• _Exercise input_

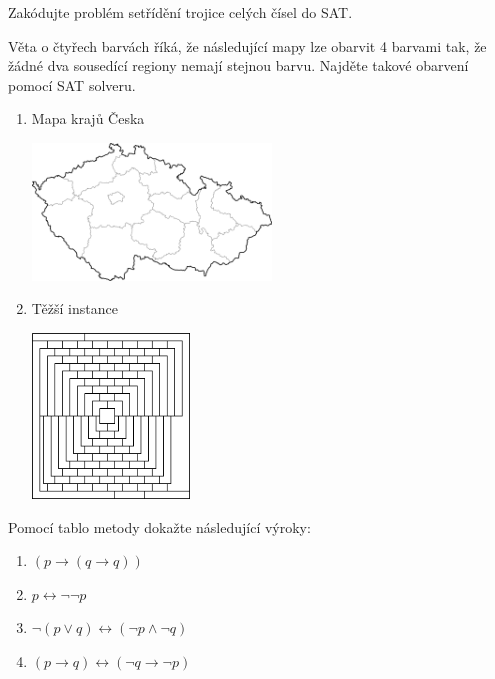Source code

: \documentclass[a4paper,12pt]{article}
\begin{document}
        
    \medskip\begin{problem}
        Zakódujte problém setřídění trojice celých čísel do SAT.
    \end{problem}
        
            
    \medskip\begin{problem}
    Věta o čtyřech barvách říká, že následující mapy lze obarvit 4 barvami tak, že žádné dva sousedící regiony nemají stejnou barvu. Najděte takové obarvení pomocí SAT solveru.
    \begin{multicols}{2}
    \begin{enumerate}
        \item Mapa krajů Česka  
        
        \vfill \includegraphics[width=0.5\textwidth]{files/map-coloring-czechia.png} \vfill
        
        \item Těžší instance  
        
        \vfill \includegraphics[width=0.33\textwidth]{files/map-coloring-hard.png} \vfill
    \end{enumerate}
    \end{multicols}
    \end{problem}
    
    
\newpage   


\medskip\begin{problem}
    Pomocí tablo metody dokažte následující výroky:
    \begin{enumerate}
    \item $(p\to (q \to q))$
    \item $p \leftrightarrow \neg \neg  p$
    \item $\neg (p \vee q) \leftrightarrow (\neg p \wedge \neg q)$
    \item $(p \to q) \leftrightarrow (\neg q \to \neg p)$    
    \end{enumerate}
\end{problem} 
   
\end{document}
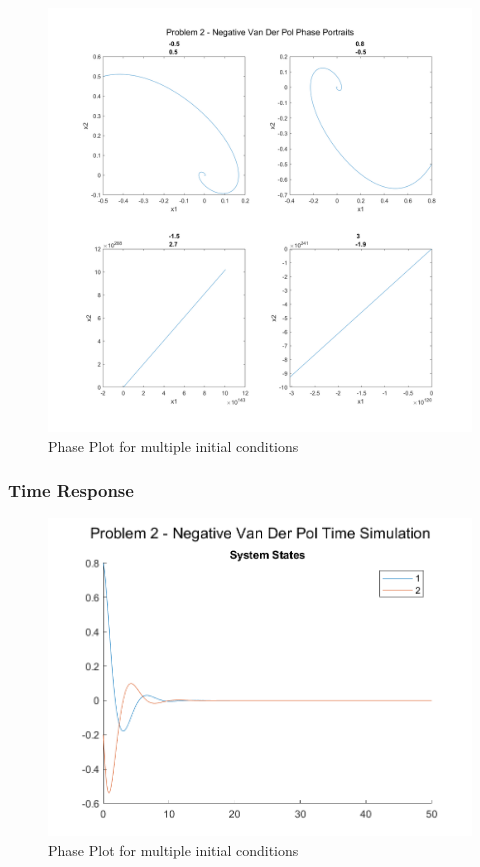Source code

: \documentclass[letter]{article}
\begin{document}
\begin{figure}[h]
	\centering
	\includegraphics[width=1\linewidth]{fig/pblm2_phase_comparrision_neg}
	\caption{Phase Plot for multiple initial conditions}
	\label{fig:pblm2phasecomparrisionneg}
\end{figure}

\newpage
\subsubsection{Time Response}
\begin{figure}[h]
	\centering
	\includegraphics[width=0.8\linewidth]{fig/pblm2_vs_time_neg}
	\caption{Phase Plot for multiple initial conditions}
	\label{fig:pblm2vstimeneg}
\end{figure}
\end{document}
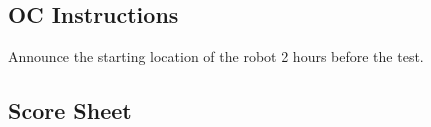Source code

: \subsection*{OC Instructions}
Announce the starting location of the robot 2 hours before the test.

\subsection*{Score Sheet}

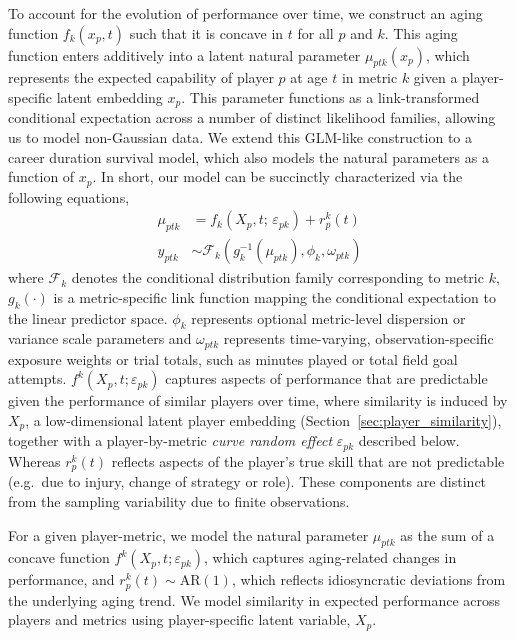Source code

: \documentclass[aoas]{imsart}
\begin{document}
To account for the evolution of performance over time, we construct an aging function $f_k(x_p,t)$ such that it is concave in $t$ for all $p$ and $k$. This aging function enters additively into a latent natural parameter $\mu_{ptk}(x_p)$, which represents the expected capability of player $p$ at age $t$ in metric $k$ given a player-specific latent embedding $x_p$. This parameter functions as a link-transformed conditional expectation across a number of distinct likelihood families, allowing us to model non-Gaussian data. We extend this GLM-like construction to a career duration survival model, which also models the natural parameters as a function of $x_p$.  In short, our model can be succinctly characterized via the following equations, 
%
\begin{align}
\mu_{ptk} &= f_k(X_p,t;\, \varepsilon_{pk}) + r^k_p(t) \\
y_{p t k} &\sim \mathcal{F}_k\left(g_k^{-1}\left(\mu_{p t k}\right), \phi_k, \omega_{p t k}\right)
\end{align}
%
where $\mathcal{F}_k$ denotes the conditional distribution family corresponding to metric $k$,  $g_k(\cdot)$ is a metric-specific link function mapping the conditional expectation to the linear predictor space.  $\phi_k$ represents optional metric-level dispersion or variance scale parameters and $\omega_{ptk}$ represents time-varying, observation-specific exposure weights or trial totals, such as minutes played or total field goal attempts. $f^k(X_p,t;\varepsilon_{pk})$ captures aspects of performance that are predictable given the performance of similar players over time, where similarity is induced by $X_p$, a low-dimensional latent player embedding (Section~\ref{sec:player_similarity}), together with a player-by-metric \emph{curve random effect} $\varepsilon_{pk}$ described below.  Whereas $r_p^k(t)$ reflects aspects of the player's true skill that are not predictable (e.g.\ due to injury, change of strategy or role).  These components are distinct from the sampling variability due to finite observations.

For a given player-metric, we model the natural parameter $\mu_{ptk}$  as the sum of a concave function $f^k(X_p,t;\varepsilon_{pk})$, which captures aging-related changes in performance, and $r^k_p(t) \sim \mathrm{AR}(1)$, which reflects idiosyncratic deviations from the underlying aging trend. We model similarity in expected performance across players and metrics using player-specific latent variable, $X_p$.
\end{document}

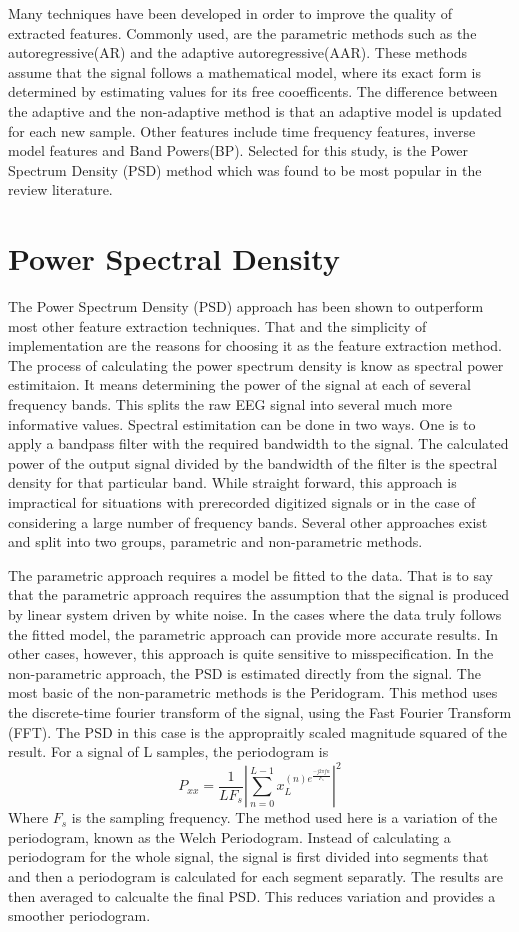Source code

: \documentclass[12pt, a4paper, fleqn]{memoir}%
\begin{document}
Many techniques have been developed in order to improve the quality of extracted features. Commonly used, are the parametric methods such as the autoregressive(AR) and the adaptive autoregressive(AAR). These methods assume that the signal follows a mathematical model, where its exact form is determined by estimating values for its free cooefficents. The difference between the adaptive and the non-adaptive method is that an adaptive model is updated for each new sample\cite{pardey1996review}. Other features include time frequency features, inverse model features and Band Powers(BP). Selected for this study, is the Power Spectrum Density (PSD) method which was found to be most popular in the review literature.

\section{Power Spectral Density}
\label{sec:psd}
The Power Spectrum Density (PSD) approach has been shown to outperform most other feature extraction techniques\cite{du2004temporal}. That and the simplicity of implementation are the reasons for choosing it as the feature extraction method. The process of calculating the power spectrum density is know as spectral power estimitaion. It means determining the power of the signal at each of several frequency bands. This splits the raw EEG signal into several much more informative values. Spectral estimitation can be done in two ways. One is to apply a bandpass filter with the required bandwidth to the signal. The calculated power of the output signal divided by the bandwidth of the filter is the spectral density for that particular band. While straight forward, this approach is impractical for situations with prerecorded digitized signals or in the case of considering a large number of frequency bands. Several other approaches exist and split into two groups, parametric and non-parametric methods\cite{stoica2005spectra}.

The parametric approach requires a model be fitted to the data. That is to say that the parametric approach requires the assumption that the signal is produced by linear system driven by white noise. In the cases where the data truly follows the fitted model, the parametric approach can provide more accurate results. In other cases, however, this approach is quite sensitive to misspecification. In the non-parametric approach, the PSD is estimated directly from the signal. The most basic of the non-parametric methods is the Peridogram. This method uses the discrete-time fourier transform of the signal, using the Fast Fourier Transform (FFT). The PSD in this case is the appropraitly scaled magnitude squared of the result.
For a signal of L samples, the periodogram is
$$P_{xx}=\frac{1}{LF_s}|\sum_{n=0}^{L-1}x_L^{(n)e^{\frac{-j2\pi fn}{F_s}}}|^{2}$$
Where $F_s$ is the sampling frequency.
The method used here is a variation of the periodogram, known as the Welch Periodogram. Instead of calculating a periodogram for the whole signal, the signal is first divided into segments that and then a periodogram is calculated for each segment separatly. The results are then averaged to calcualte the final PSD. This reduces variation and provides a smoother periodogram\cite{john1996digital}.
\end{document}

• _About this exercise_
Return every line in the records that includes the string "následující".

• _Response for this exercise_
    Věta o čtyřech barvách říká, že následující mapy lze obarvit 4 barvami tak, že žádné dva sousedící regiony nemají stejnou barvu. Najděte takové obarvení pomocí SAT solveru.
    Pomocí tablo metody dokažte následující výroky:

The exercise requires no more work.